Review: Lakeside Delight at Hello, Sailor
With proper expectations, it’s hard not to have fun at this spot
MIDWAY THROUGH our bowl of blue crab claws, and a few sips into an electric red Cherry Lemon Sundrop Negroni slushie, I realized I hadn’t stopped smiling since we got here, to the patio of Hello, Sailor on the shore of Lake Norman. I suppose it shouldn’t come as a surprise that I would enjoy a meal, but these days, everyone, as the saying goes, is a critic.
Somewhere along the path of this region’s restaurant evolution, as kitchens amped up their abilities and diners took to their phones to photograph and critique each plate, we all became awfully serious about our food. So perhaps some expectation-setting is in order.
If you expect Hello, Sailor to evoke The Rusty Rudder—its beloved predecessor on this site in Cornelius—you’ll be disappointed. If you expect Hello, Sailor to be a carbon copy of Kindred—its acclaimed sister restaurant in Davidson—you’ll be disappointed. Joe and Katy Kindred’s second restaurant isn’t intended to be either of those things, and yet the amateur critics on apps and websites and social media platforms seem to get bent out of shape when Hello, Sailor fails to provide either experience.
What I found, on a clouded and humid Saturday afternoon in May, however, is just damn good fun.
Sophomore venues can befuddle restaurateurs whose freshman effort is such a smash, much in the way a second novel can confound writers whose debut is a best-seller. Greatness is hard enough to achieve once; repetitive excellence is elusive. With Hello, Sailor, the Kindreds deliver.

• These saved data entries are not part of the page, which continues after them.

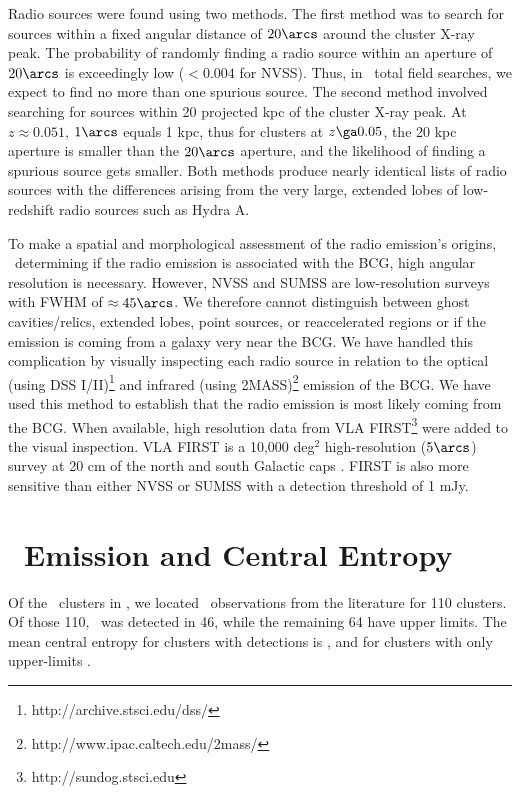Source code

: Radio sources were found using two methods. The first method was to
search for sources within a fixed angular distance of $20\arcs$
around the cluster X-ray peak. The probability of randomly finding a
radio source within an aperture of $20\arcs$ is exceedingly low ($<
0.004$ for NVSS). Thus, in \entsuppnum\ total field searches, we expect to
find no more than one spurious source. The second method involved
searching for sources within 20 projected kpc of the cluster X-ray
peak. At $z \approx 0.051$, $1\arcs$ equals 1 kpc, thus for clusters
at $z \ga 0.05$, the 20 kpc aperture is smaller than the $20\arcs$
aperture, and the likelihood of finding a spurious source gets
smaller. Both methods produce nearly identical lists of radio sources
with the differences arising from the very large, extended lobes of
low-redshift radio sources such as Hydra A.

To make a spatial and morphological assessment of the radio emission's
origins, \ie\ determining if the radio emission is associated with the
BCG, high angular resolution is necessary. However, NVSS and SUMSS are
low-resolution surveys with FWHM of $\approx 45\arcs$. We therefore
cannot distinguish between ghost cavities/relics, extended lobes,
point sources, or reaccelerated regions or if the emission is coming
from a galaxy very near the BCG. We have handled this complication by
visually inspecting each radio source in relation to the optical
(using DSS I/II)\footnote{http://archive.stsci.edu/dss/} and infrared
(using 2MASS)\footnote{http://www.ipac.caltech.edu/2mass/} emission of
the BCG. We have used this method to establish that the radio emission
is most likely coming from the BCG. When available, high resolution
data from VLA FIRST\footnote{http://sundog.stsci.edu} were added to
the visual inspection. VLA FIRST is a 10,000 deg$^2$ high-resolution
($5\arcs$) survey at 20 cm of the north and south Galactic caps
\citep{first}. FIRST is also more sensitive than either NVSS or SUMSS
with a detection threshold of 1 mJy.

\section{\halpha\ Emission and Central Entropy}
\label{sec:haradsf}

Of the \entsuppnum\ clusters in \accept, we located
\halpha\ observations from the literature for 110 clusters. Of those
110, \halpha\ was detected in 46, while the remaining 64 have upper
limits. The mean central entropy for clusters with detections is \fha,
and for clusters with only upper-limits \nfha.

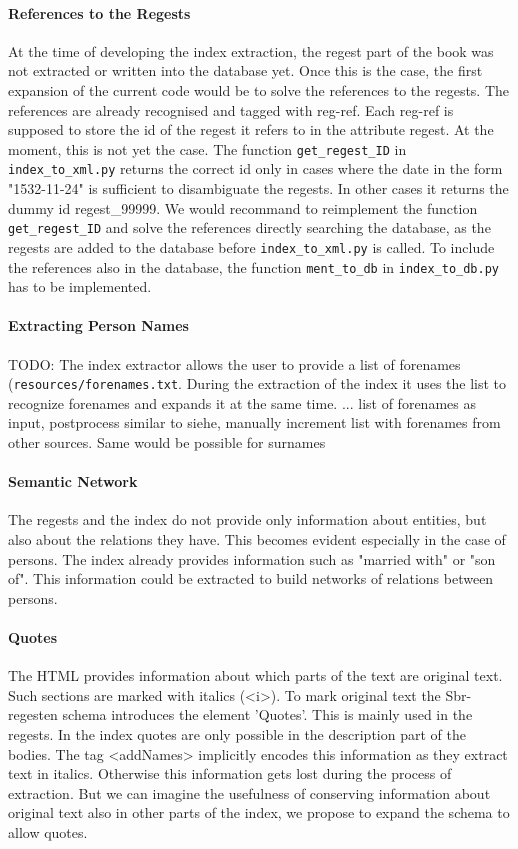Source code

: \paragraph{References to the Regests}
At the time of developing the index extraction, the regest part of the book was not extracted or written into the database yet. Once this is the case, the first expansion of the current code would be to solve the references to the regests. The references are already recognised and tagged with reg-ref. Each reg-ref is supposed to store the id of the regest it refers to in the attribute regest. At the moment, this is not yet the case. The function \texttt{get\_regest\_ID} in \texttt{index\_to\_xml.py} returns the correct id only in cases where the date in the form "1532-11-24" is sufficient to disambiguate the regests. In other cases it returns the dummy id regest\_99999. We would recommand to reimplement the function \texttt{get\_regest\_ID} and solve the references directly searching the database, as the regests are added to the database before \texttt{index\_to\_xml.py} is called. To include the references also in the database, the function \texttt{ment\_to\_db} in \texttt{index\_to\_db.py} has to be implemented.

\paragraph{Extracting Person Names}
TODO: The index extractor allows the user to provide a list of forenames (\texttt{resources/forenames.txt}. During the extraction of the index it uses the list to recognize forenames and expands it at the same time. ...
list of forenames as input, postprocess similar to siehe, manually increment list with forenames from other sources. Same would be possible for surnames

\paragraph{Semantic Network}
The regests and the index do not provide only information about entities, but also about the relations they have. This becomes evident especially in the case of persons. The index already provides information such as "married with" or "son of". This information could be extracted to build networks of relations between persons.

\paragraph{Quotes}
The HTML provides information about which parts of the text are original text. Such sections are marked with italics (<i>). To mark original text the Sbr-regesten schema introduces the element 'Quotes'. This is mainly used in the regests. In the index quotes are only possible in the description part of the bodies. The tag <addNames> implicitly encodes this information as they extract text in italics. Otherwise this information gets lost during the process of extraction. But we can imagine the usefulness of conserving information about original text also in other parts of the index, we propose to expand the schema to allow quotes.


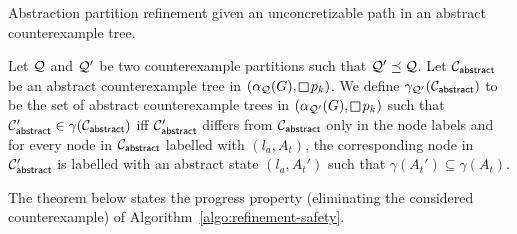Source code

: \begin{algorithm}[b]

\caption{Abstraction partition refinement given an unconcretizable path in an  abstract counterexample tree.}
\label{algo:refinement-safety}

\end{algorithm}

Let $\mathcal{Q}$ and $\mathcal{Q}'$ be two counterexample partitions such that $\mathcal{Q}' \preceq \mathcal{Q}$. Let $\mathcal{C}_{\mathsf{abstract}}$ be an abstract counterexample  tree in $(\alpha_\part(G),\LTLglobally p_k)$. We define $\gamma_{\mathcal{Q}'}(\mathcal{C}_{\mathsf{abstract}})$ to be the set of abstract counterexample trees in $(\alpha_{\part'}(G),\LTLglobally p_k)$ such that $\mathcal{C}'_{\mathsf{abstract}} \in \gamma(\mathcal{C}_{\mathsf{abstract}})$ iff $\mathcal{C}'_{\mathsf{abstract}}$ differs from $\mathcal{C}_{\mathsf{abstract}}$ only in the node labels and for every node in $\mathcal{C}_{\mathsf{abstract}}$ labelled with $(l_a,A_t)$, the corresponding node in $\mathcal{C}'_{\mathsf{abstract}}$ is labelled with an abstract state $(l_a,A_t')$ such that $\gamma(A_t') \subseteq \gamma(A_t)$.
 
The theorem below states the progress property (eliminating the considered counterexample) of Algorithm~\ref{algo:refinement-safety}.

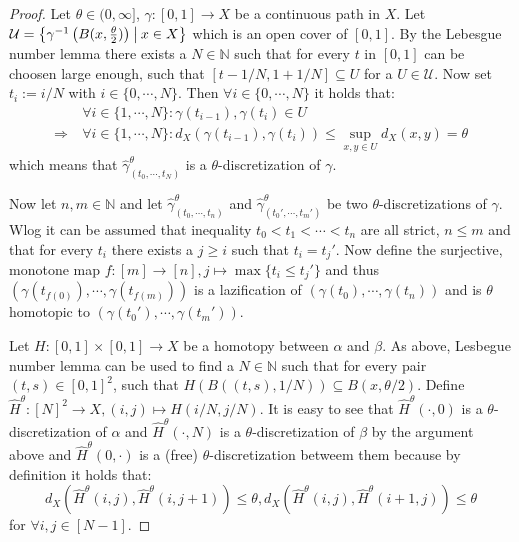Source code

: \documentclass[a4paper, 11pt, twoside]{article}
\newcommand{\N}[0]{\mathbb{N}}
\theoremstyle{break}
\theoremstyle{break}
\begin{document}
\begin{proof}
  Let $\theta \in (0, \infty]$, $\gamma: [0,1] \to X$ be a continuous path in $X$. 
  Let $\mathcal{U} = \left\{\gamma^{-1}\left(B(x,{\theta \over 2})\right) \: \middle| \: x \in X \right\}$ which is an open cover of $[0,1]$.
  By the Lebesgue number lemma there exists a $N \in \N$ such that for every $t$ in $[0,1]$ can be choosen large enough, such that $[t-1/N, 1+1/N] \subseteq U$ for a $U \in \mathcal{U}$.
  Now set $t_i := i/N$ with $i \in \{0, \cdots, N\}$. Then $\forall i \in \{0, \cdots, N\}$ it holds that:
  \begin{align*}
    &\forall i \in \{1, \cdots, N\}: \gamma(t_{i-1}), \gamma(t_i) \in U \\
    \Rightarrow \: &\forall i \in \{1, \cdots, N\}: d_X(\gamma(t_{i-1}), \gamma(t_i)) \leq \sup\limits_{x,y \in U} d_X(x,y) = \theta
  \end{align*}
  which means that $\widehat{\gamma}^{\theta}_{(t_0, \cdots, t_N)}$ is a $\theta$-discretization of $\gamma$.

  Now let $n,m \in \N$ and let $\widehat{\gamma}_{(t_0, \cdots, t_n)}^{\theta}$ and $\widehat{\gamma}_{(t_0', \cdots, t_m')}^{\theta}$ be two $\theta$-discretizations of $\gamma$.
  Wlog it can be assumed that inequality $t_0 < t_1 < \cdots < t_n$ are all strict, $n \leq m$ and that for every $t_i$ there exists a $j \geq i$ such that $t_i = t_j'$.
  Now define the surjective, monotone map $f: [m] \to [n], j \mapsto \max \{t_i \leq t_j'\}$ 
  and thus $(\gamma(t_{f(0)}), \cdots, \gamma(t_{f(m)}))$ is a lazification of $(\gamma(t_0), \cdots, \gamma(t_n))$ and is $\theta$ homotopic to $(\gamma(t_0'), \cdots, \gamma(t_m'))$.
  
  Let $H: [0,1] \times [0,1] \to X$ be a homotopy between $\alpha$ and $\beta$. As above, Lesbegue number lemma can be used to find a $N \in \N$ 
  such that for every pair $(t,s) \in [0,1]^2$, such that $H(B((t,s),1/N)) \subseteq B(x, \theta/2)$.
  Define $\widehat{H}^{\theta}: [N]^2 \to X, (i,j) \mapsto H(i/N, j/N)$. It is easy to see that $\widehat{H}^{\theta}(\cdot, 0)$ is a $\theta$-discretization of $\alpha$ and
  $\widehat{H}^{\theta}(\cdot, N)$ is a $\theta$-discretization of $\beta$ by the argument above and $\widehat{H}^{\theta}(0, \cdot)$ is a (free) $\theta$-discretization betweem them because by definition it holds that:
  \begin{equation*}
    d_X(\widehat{H}^{\theta}(i,j), \widehat{H}^{\theta}(i,j+1)) \leq \theta, d_X(\widehat{H}^{\theta}(i,j), \widehat{H}^{\theta}(i+1,j)) \leq \theta
  \end{equation*}
  for $\forall i, j \in [N-1]$.
\end{proof}
\end{document}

They sought to create a Carolina-fish-camp-meets-midcentury-Palm-Springs vibe, and a casual sense of sunniness permeates the dining room and menu. My girlfriend Gillian and I strode through the dining room—a bright departure from the Rudder’s bar-like feel—to a table on the patio. Our server described the hush puppies ($3.99) as doughnut-like, and she was right. The airy puffs of dough, smeared with a smoky compound butter, were unlike the dense, chalky nubs often haphazardly tossed into a plastic basket at many waterfront restaurants.
We followed those with the Florida blue crab claws ($13.49), which were stood up on their ends on a bed of tobiko wasabi mayo, pincers pointed to the sky and drizzled with a bright green coriander sauce and chili oil. The crab was sweet, my slushie ($8) was brain-freeze cold, and I was half tempted to tell our server to just keep ’em coming.
As diners at Kindred have come to expect, the service at Hello, Sailor is outstanding and genuinely pleasant; despite the increasingly crowded patio, we never felt neglected by the staff.
When our main courses arrived at the table, Gillian and I both commented on the size of our entrées. The No. 1 Platter ($23.99) was piled with pieces of fried flounder and lightly breaded shrimp that brought back memories of the popcorn shrimp North Carolinians like me ate on childhood trips to Calabash. (But the fries that came with the seafood—cooked crisp in rendered beef fat, rich and salty without greasiness—were a welcome upgrade.)
Her Citrus Crab Louie salad ($17.49), was equally impressive, a mixture of greens, flecks of crab, avocado, orange and grapefruit segments, and more, all elegantly piled into a large, white bowl.
Despite our overstuffed bellies, I wanted a swirl of Hello, Sailor’s vanilla and fruit soft serve ice creams ($4). The fruit flavor rotates: This time it was passionfruit, and its pale orange color seemed almost too close of a match to the restaurant’s decor. I ate more than I should have, still smiling in between bites.
Midday sunshine had started to push through the hazy gray clouds as we ate, and down on the docks below, families toted towels and coolers to their boats. We had somewhere else to be, but I’d have been content to sit on the patio, umbrella drink in hand and silly smile plastered on my face, until the boaters came back with shoulders and noses that matched the pink sky at sunset.